▶ **HOW TO COMPLETE THIS TASK**
Scan the entries for the word "data" and report how many lines contain it, as a number with no other words.

▶ **RECORDS SHOWN**
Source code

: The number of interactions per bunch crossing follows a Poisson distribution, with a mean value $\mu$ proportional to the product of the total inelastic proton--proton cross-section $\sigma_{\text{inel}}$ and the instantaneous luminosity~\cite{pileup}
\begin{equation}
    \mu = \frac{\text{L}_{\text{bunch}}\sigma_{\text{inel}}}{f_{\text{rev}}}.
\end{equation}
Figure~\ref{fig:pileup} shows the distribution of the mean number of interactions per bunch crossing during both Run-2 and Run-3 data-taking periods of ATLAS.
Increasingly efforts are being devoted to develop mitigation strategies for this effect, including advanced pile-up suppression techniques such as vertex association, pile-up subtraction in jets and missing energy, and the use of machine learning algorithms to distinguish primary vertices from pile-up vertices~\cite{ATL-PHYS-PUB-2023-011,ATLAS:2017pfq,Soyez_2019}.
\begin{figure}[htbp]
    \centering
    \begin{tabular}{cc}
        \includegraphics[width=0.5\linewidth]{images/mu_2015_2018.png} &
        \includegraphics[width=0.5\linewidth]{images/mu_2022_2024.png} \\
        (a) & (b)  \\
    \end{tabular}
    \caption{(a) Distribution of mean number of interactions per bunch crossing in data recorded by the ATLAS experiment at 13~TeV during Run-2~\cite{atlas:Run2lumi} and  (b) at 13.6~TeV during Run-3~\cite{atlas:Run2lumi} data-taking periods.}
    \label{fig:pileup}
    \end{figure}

▶ **SOLUTION TO THIS EXERCISE**
2